WHAT TO WORK ON - Please transcribe the records precisely; pictures stay out of your copy.

EXCERPTED DATA -

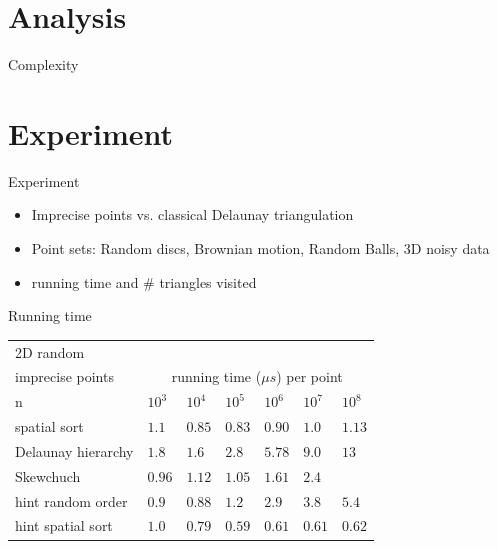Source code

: \documentclass{beamer}
\begin{document}
\section{Analysis}
\frame{\tableofcontents[currentsection]}

\begin{frame}

\end{frame}

\begin{frame}{Complexity}

\end{frame}

\section{Experiment}
\frame{\tableofcontents[currentsection]}
\begin{frame}{Experiment}
\begin{itemize}
\item Imprecise points vs. classical Delaunay triangulation
\item Point sets: Random discs, Brownian motion, Random Balls, 3D noisy data
\item running time and \# triangles visited
\end{itemize}
\end{frame}

\begin{frame}{Running time}
\begin{tabular}{|l||l|l|l|l|l|l|}
\hline
2D random \\
imprecise points & \multicolumn{6}{|c|}{running time  ($\mu s$) per point}\\
 \hline \hline
    n & $10^3$ & $10^4$ & $10^5$ & $10^6$ & $10^7$ & $10^8$\\\hline
    spatial sort & $1.1$ & $0.85 $ & $0.83 $ & $0.90 $ & $1.0 $ & $1.13$\\\hline
    Delaunay hierarchy & $1.8$ & $1.6$ & $2.8 $ & $5.78 $ & $9.0$ & $13$\\\hline
    Skewchuch & $0.96 $ & $1.12$ & $1.05 $ & $1.61 $ & $2.4$ &\\\hline
    hint random order & $0.9 $ & $0.88 $ & $1.2 $ & $2.9 $ & $3.8$ & $5.4$\\\hline
    hint spatial sort & $1.0 $ & $0.79$ & $0.59$ & $0.61 $ & $0.61 $ & $0.62$\\\hline
\end{tabular}
\end{frame}
\end{document}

EXERCISE ANSWER -
Source code

: \documentclass{beamer}
\begin{document}
\section{Analysis}
\frame{\tableofcontents[currentsection]}

\begin{frame}

\end{frame}

\begin{frame}{Complexity}

\end{frame}

\section{Experiment}
\frame{\tableofcontents[currentsection]}
\begin{frame}{Experiment}
\begin{itemize}
\item Imprecise points vs. classical Delaunay triangulation
\item Point sets: Random discs, Brownian motion, Random Balls, 3D noisy data
\item running time and \# triangles visited
\end{itemize}
\end{frame}

\begin{frame}{Running time}
\begin{tabular}{|l||l|l|l|l|l|l|}
\hline
2D random \\
imprecise points & \multicolumn{6}{|c|}{running time  ($\mu s$) per point}\\
 \hline \hline
    n & $10^3$ & $10^4$ & $10^5$ & $10^6$ & $10^7$ & $10^8$\\\hline
    spatial sort & $1.1$ & $0.85 $ & $0.83 $ & $0.90 $ & $1.0 $ & $1.13$\\\hline
    Delaunay hierarchy & $1.8$ & $1.6$ & $2.8 $ & $5.78 $ & $9.0$ & $13$\\\hline
    Skewchuch & $0.96 $ & $1.12$ & $1.05 $ & $1.61 $ & $2.4$ &\\\hline
    hint random order & $0.9 $ & $0.88 $ & $1.2 $ & $2.9 $ & $3.8$ & $5.4$\\\hline
    hint spatial sort & $1.0 $ & $0.79$ & $0.59$ & $0.61 $ & $0.61 $ & $0.62$\\\hline
\end{tabular}
\end{frame}
\end{document}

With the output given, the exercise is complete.